§ **Provided records**
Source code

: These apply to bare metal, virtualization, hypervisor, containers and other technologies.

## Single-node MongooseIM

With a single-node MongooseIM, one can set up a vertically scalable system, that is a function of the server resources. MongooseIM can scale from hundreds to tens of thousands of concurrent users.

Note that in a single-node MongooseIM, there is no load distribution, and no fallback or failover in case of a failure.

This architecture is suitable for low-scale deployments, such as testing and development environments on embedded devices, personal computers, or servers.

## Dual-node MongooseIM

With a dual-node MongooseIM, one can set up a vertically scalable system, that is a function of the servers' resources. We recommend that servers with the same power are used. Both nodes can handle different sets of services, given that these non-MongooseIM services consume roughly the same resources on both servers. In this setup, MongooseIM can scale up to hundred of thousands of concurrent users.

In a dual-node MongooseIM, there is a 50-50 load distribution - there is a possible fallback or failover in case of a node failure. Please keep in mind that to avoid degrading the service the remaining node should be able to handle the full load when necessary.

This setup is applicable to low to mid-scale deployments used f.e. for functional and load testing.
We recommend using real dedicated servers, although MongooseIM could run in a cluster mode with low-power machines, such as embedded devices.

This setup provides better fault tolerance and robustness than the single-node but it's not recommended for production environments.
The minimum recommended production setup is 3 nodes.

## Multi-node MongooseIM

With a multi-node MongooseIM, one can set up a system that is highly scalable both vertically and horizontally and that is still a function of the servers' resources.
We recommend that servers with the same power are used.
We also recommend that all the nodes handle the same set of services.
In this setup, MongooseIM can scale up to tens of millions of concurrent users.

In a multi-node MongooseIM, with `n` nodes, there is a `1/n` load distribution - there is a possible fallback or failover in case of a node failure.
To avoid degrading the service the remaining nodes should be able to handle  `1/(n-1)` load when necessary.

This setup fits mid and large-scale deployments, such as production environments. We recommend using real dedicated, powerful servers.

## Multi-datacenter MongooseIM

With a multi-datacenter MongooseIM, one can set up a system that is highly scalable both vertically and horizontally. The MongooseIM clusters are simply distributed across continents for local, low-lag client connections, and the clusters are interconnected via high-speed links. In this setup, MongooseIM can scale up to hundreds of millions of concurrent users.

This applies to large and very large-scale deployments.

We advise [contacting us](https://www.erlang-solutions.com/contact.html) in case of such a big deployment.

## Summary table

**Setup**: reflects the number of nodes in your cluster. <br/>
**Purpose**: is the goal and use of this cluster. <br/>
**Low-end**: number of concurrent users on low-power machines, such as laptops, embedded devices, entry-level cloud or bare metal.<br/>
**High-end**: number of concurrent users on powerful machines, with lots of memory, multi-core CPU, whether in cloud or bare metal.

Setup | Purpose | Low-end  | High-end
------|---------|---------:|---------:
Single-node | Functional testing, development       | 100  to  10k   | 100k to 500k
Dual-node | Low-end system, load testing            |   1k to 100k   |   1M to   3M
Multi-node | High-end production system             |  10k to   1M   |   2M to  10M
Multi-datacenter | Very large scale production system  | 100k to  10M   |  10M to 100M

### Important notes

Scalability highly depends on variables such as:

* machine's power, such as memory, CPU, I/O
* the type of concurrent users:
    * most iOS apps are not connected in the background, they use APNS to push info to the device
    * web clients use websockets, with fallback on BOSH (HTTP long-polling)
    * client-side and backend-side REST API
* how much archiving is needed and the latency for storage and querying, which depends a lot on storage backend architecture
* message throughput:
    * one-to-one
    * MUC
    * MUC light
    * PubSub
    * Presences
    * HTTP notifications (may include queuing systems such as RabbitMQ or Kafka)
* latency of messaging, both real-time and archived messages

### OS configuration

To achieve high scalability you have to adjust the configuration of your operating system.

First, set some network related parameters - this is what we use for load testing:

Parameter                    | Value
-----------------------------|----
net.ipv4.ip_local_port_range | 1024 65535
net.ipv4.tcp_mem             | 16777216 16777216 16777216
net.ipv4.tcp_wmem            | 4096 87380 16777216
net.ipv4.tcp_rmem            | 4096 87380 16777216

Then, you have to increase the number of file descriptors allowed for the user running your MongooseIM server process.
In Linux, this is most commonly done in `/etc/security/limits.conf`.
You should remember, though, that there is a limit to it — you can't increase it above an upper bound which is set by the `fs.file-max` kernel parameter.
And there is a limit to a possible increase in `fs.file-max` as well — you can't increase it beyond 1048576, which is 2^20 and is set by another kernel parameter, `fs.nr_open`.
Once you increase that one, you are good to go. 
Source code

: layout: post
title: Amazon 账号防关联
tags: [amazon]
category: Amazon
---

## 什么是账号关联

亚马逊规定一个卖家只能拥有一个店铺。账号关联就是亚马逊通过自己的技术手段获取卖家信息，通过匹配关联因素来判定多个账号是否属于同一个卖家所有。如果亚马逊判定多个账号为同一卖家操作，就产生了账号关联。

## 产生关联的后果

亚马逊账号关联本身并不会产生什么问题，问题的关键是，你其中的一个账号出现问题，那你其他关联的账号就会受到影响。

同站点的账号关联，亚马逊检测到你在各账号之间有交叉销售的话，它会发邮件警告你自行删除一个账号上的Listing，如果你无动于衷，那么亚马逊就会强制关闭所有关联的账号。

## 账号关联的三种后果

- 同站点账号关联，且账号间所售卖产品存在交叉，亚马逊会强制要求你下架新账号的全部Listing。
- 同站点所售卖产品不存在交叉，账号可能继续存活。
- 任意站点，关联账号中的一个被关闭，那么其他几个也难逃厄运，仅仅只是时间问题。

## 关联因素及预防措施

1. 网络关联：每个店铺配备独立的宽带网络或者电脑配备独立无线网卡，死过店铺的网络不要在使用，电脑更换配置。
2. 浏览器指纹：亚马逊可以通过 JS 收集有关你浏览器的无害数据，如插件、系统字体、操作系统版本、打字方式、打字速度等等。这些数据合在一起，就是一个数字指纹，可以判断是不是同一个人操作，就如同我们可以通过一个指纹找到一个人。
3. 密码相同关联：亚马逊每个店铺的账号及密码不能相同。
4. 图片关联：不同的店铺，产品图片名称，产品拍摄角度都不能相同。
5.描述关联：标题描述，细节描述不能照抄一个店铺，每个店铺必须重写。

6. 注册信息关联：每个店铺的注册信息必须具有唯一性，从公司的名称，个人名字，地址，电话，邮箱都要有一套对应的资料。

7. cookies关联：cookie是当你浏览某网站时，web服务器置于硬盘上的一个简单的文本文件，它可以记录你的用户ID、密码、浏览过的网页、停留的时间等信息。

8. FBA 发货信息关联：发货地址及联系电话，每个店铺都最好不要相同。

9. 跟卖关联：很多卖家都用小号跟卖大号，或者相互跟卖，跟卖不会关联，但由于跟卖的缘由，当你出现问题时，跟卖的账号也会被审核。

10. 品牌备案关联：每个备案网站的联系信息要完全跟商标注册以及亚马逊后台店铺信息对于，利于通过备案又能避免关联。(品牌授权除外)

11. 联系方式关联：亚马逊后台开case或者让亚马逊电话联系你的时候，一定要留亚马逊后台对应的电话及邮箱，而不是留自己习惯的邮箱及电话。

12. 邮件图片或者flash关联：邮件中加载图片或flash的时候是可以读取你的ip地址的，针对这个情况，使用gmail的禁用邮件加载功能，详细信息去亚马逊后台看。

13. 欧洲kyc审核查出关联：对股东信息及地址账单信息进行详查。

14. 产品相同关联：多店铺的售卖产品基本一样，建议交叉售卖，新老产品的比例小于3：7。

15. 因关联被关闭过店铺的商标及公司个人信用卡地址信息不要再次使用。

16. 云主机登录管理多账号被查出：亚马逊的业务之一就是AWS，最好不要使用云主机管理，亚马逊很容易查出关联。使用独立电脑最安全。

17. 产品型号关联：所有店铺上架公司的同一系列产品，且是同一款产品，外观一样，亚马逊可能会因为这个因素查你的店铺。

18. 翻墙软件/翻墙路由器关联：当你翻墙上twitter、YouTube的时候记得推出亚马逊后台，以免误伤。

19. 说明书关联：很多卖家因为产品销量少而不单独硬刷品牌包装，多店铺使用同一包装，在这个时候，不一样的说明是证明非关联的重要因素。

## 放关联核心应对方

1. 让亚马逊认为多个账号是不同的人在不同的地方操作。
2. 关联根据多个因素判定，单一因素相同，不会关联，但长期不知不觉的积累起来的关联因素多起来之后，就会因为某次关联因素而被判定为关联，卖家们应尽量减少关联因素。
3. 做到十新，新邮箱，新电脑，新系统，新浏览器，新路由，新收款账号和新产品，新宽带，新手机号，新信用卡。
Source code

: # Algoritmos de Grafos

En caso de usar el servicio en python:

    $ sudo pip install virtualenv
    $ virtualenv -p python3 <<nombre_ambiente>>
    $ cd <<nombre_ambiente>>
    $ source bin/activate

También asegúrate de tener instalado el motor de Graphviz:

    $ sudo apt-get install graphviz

§ **Exercise directions**
Among the entries above, locate the lines containing "First, set some" and "Then, you have", and transcribe exactly those two lines and all lines between.

§ **Response to this task**
First, set some network related parameters - this is what we use for load testing:

Parameter                    | Value
-----------------------------|----
net.ipv4.ip_local_port_range | 1024 65535
net.ipv4.tcp_mem             | 16777216 16777216 16777216
net.ipv4.tcp_wmem            | 4096 87380 16777216
net.ipv4.tcp_rmem            | 4096 87380 16777216

Then, you have to increase the number of file descriptors allowed for the user running your MongooseIM server process.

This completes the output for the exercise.